A group of researchers of the National Institute of Standards and Technology – USA coordinated by Andrei Kolmakov has used electron microscopy and the nanofocused X-ray beam of the Escamicroscopy beamline at Elettra to demonstrate that polymerization and cross-link chemical reactions can be initiated locally inside the liquid with focused beams in an addressable way. The beam writing has been done through the thin electron/X-ray transparent membrane separating high-vacuum equipment from the volatile precursor solution.

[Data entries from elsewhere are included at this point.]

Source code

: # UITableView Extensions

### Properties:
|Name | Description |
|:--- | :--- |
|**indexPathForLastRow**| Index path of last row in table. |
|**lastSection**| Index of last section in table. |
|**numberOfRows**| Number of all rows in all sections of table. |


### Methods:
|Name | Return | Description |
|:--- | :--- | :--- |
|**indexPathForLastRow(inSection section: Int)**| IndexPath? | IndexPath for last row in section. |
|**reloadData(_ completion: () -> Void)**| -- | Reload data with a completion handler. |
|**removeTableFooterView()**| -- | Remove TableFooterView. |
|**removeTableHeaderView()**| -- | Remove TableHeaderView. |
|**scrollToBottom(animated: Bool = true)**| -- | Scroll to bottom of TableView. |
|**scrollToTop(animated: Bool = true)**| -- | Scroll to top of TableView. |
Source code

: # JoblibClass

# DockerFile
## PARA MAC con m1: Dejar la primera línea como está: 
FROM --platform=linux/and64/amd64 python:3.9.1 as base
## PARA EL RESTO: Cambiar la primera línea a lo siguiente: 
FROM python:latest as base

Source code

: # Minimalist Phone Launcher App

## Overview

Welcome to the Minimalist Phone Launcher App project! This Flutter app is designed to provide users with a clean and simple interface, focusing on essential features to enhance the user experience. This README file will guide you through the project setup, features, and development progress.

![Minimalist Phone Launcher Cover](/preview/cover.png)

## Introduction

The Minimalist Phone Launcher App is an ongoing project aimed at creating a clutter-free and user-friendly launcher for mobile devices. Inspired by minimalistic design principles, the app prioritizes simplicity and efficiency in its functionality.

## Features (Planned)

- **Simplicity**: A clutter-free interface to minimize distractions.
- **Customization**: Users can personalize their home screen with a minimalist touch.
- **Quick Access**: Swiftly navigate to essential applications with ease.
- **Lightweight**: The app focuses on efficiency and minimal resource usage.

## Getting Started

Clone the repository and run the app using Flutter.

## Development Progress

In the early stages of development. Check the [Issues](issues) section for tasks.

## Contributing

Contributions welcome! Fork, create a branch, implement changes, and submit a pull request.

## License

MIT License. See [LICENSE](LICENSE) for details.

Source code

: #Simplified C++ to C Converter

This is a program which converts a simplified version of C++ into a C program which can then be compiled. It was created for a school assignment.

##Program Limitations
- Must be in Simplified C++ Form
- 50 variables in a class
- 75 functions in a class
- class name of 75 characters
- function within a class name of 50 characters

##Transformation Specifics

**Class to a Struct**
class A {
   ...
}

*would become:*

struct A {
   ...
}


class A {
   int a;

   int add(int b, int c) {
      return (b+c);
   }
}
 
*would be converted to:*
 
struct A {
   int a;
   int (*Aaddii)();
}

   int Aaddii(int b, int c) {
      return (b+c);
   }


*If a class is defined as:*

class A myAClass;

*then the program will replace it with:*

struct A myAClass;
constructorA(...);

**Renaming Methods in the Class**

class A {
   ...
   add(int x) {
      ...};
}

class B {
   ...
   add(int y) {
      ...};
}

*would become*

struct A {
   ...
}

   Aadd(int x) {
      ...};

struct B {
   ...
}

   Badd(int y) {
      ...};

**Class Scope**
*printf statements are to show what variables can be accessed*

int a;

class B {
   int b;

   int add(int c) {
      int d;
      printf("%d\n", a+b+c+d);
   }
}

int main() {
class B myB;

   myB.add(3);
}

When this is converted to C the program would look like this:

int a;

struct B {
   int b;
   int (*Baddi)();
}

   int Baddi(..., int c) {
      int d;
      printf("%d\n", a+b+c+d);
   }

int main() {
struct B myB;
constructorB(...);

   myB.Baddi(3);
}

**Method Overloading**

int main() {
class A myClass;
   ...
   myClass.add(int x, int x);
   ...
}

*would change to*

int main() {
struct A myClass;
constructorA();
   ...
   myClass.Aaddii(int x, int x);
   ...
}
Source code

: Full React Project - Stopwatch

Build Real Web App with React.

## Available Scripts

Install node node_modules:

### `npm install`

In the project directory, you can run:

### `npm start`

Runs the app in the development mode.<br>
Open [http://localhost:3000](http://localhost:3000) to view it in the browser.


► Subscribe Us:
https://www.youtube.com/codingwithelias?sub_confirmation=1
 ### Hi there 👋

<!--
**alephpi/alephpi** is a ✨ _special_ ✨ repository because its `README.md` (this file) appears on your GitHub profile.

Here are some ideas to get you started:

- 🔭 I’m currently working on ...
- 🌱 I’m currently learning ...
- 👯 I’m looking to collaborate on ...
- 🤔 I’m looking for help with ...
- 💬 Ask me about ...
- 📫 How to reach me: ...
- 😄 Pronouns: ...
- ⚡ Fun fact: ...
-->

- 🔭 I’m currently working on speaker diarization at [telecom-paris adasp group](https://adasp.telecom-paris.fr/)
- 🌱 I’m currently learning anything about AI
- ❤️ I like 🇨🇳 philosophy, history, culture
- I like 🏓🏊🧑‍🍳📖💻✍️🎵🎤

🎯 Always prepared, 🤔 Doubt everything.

Using a hydrogel as a model soft material, the researchers were able to perform in-liquid direct writing with a sub-100 nm resolution.
Fluidic (and closed) chambers equipped with 30−50 nm thin silicon nitride (SiN) membranes that isolate the liquid solution containing polymers from the vacuum of the microscope have been designed to deliver focused electron or soft X-ray beams to vacuum incompatible liquid solutions and for patterning and imaging in liquids. The crosslinking of the polymer in the solution and the control of the printing proces have been investigated by changing several parameters such as the photon/electron density, energy, dose, the electron/X-ray beam size, etc. Fig. 1-a), b) show exemplary 3D structures printed using in-liquid cross-linking by soft X-rays. The effect of the beam intensity and writing sequence on the linear feature size and morphology can be seen in the inset of Figure 1-c). The feature size rapidly increases with the beam intensity and then saturates. This is a result of the increase and saturation of the cross-link density inside the excitation volume. The feature size can be controlled effectively via printing with different X-ray photon energies just below and above the element-specific absorption edge. 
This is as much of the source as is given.